Work instruction: Look through the material for lines with the word "remove", and copy each one.
(Beginning of Input)
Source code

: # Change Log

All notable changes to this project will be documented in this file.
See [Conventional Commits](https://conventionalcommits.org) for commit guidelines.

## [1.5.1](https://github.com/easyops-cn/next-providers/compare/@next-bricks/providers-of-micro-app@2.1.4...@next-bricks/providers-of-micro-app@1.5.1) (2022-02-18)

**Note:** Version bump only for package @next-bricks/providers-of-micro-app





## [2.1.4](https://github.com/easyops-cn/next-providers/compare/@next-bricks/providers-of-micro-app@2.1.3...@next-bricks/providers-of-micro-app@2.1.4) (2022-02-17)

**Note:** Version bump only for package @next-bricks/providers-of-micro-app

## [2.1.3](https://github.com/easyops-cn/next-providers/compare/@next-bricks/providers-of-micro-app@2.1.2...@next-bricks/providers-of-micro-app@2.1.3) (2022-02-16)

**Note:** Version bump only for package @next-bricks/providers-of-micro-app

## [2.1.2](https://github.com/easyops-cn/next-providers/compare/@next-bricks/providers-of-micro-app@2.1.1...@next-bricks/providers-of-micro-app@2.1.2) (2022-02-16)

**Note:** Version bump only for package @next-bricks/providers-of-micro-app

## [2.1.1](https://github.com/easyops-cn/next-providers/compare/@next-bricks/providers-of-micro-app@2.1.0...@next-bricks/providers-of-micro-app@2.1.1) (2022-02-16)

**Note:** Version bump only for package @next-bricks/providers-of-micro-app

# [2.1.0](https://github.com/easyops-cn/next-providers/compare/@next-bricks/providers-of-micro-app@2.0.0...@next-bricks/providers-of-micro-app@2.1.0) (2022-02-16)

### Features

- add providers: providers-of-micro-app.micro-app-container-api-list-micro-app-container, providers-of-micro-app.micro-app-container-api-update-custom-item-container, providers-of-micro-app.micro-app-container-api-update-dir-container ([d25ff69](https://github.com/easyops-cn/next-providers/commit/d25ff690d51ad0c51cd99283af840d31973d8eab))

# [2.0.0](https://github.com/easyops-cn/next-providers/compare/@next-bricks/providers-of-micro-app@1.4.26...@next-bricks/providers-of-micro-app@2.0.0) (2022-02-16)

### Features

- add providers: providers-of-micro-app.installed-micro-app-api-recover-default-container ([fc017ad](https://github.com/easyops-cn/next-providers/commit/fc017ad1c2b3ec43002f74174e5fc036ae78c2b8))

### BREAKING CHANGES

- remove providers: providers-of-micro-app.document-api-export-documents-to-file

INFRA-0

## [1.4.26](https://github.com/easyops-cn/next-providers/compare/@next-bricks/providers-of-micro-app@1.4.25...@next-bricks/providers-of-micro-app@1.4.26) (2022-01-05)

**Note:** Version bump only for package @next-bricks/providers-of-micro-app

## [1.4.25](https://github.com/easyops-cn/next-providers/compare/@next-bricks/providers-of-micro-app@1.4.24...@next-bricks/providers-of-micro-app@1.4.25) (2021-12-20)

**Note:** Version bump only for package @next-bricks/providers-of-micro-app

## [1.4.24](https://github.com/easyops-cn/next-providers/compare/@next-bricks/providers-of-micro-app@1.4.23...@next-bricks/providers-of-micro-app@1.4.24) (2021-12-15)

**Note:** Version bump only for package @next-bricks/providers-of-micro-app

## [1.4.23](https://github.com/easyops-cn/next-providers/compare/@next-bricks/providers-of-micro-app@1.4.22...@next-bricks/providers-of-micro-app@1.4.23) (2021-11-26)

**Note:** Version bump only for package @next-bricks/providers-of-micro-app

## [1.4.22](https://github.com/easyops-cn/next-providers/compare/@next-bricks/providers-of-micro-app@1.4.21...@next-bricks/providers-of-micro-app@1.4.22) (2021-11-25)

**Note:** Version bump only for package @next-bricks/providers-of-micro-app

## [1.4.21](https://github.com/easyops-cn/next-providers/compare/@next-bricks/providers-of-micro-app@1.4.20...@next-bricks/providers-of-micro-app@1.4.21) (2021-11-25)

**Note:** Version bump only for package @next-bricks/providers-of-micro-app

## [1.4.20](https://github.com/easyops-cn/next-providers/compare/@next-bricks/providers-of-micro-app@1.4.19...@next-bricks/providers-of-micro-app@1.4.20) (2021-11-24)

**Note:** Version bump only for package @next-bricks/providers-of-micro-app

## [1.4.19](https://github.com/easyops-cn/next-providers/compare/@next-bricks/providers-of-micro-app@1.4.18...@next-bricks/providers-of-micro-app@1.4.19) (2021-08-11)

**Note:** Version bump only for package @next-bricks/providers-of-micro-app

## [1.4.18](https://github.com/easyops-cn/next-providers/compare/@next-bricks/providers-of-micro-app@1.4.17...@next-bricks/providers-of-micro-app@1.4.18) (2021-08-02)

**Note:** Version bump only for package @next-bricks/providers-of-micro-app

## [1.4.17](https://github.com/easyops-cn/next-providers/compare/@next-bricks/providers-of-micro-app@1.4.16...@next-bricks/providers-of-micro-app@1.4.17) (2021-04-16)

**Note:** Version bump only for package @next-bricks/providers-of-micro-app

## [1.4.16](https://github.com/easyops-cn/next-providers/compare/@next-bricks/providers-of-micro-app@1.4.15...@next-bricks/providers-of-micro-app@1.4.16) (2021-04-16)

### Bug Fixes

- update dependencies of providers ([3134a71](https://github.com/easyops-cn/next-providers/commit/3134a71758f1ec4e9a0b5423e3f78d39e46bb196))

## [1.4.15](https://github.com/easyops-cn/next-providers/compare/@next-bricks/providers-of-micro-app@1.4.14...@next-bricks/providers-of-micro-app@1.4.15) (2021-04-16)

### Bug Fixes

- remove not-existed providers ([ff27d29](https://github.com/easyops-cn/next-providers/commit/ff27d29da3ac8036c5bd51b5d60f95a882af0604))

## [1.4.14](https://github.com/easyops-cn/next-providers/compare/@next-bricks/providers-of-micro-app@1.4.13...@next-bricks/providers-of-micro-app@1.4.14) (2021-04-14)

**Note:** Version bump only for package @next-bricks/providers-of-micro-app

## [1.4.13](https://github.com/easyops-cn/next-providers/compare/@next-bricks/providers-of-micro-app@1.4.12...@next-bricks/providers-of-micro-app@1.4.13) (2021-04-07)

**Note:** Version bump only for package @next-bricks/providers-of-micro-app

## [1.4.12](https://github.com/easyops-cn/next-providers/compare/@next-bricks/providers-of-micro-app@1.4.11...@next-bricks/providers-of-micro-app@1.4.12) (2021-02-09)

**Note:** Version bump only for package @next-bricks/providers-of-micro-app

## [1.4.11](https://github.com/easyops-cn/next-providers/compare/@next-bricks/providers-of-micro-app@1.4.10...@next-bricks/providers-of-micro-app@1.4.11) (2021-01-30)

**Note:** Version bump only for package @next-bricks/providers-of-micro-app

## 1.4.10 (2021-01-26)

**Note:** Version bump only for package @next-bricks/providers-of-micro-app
(End of Input)
Answer box:
- remove providers: providers-of-micro-app.document-api-export-documents-to-file
- remove not-existed providers ([ff27d29](https://github.com/easyops-cn/next-providers/commit/ff27d29da3ac8036c5bd51b5d60f95a882af0604))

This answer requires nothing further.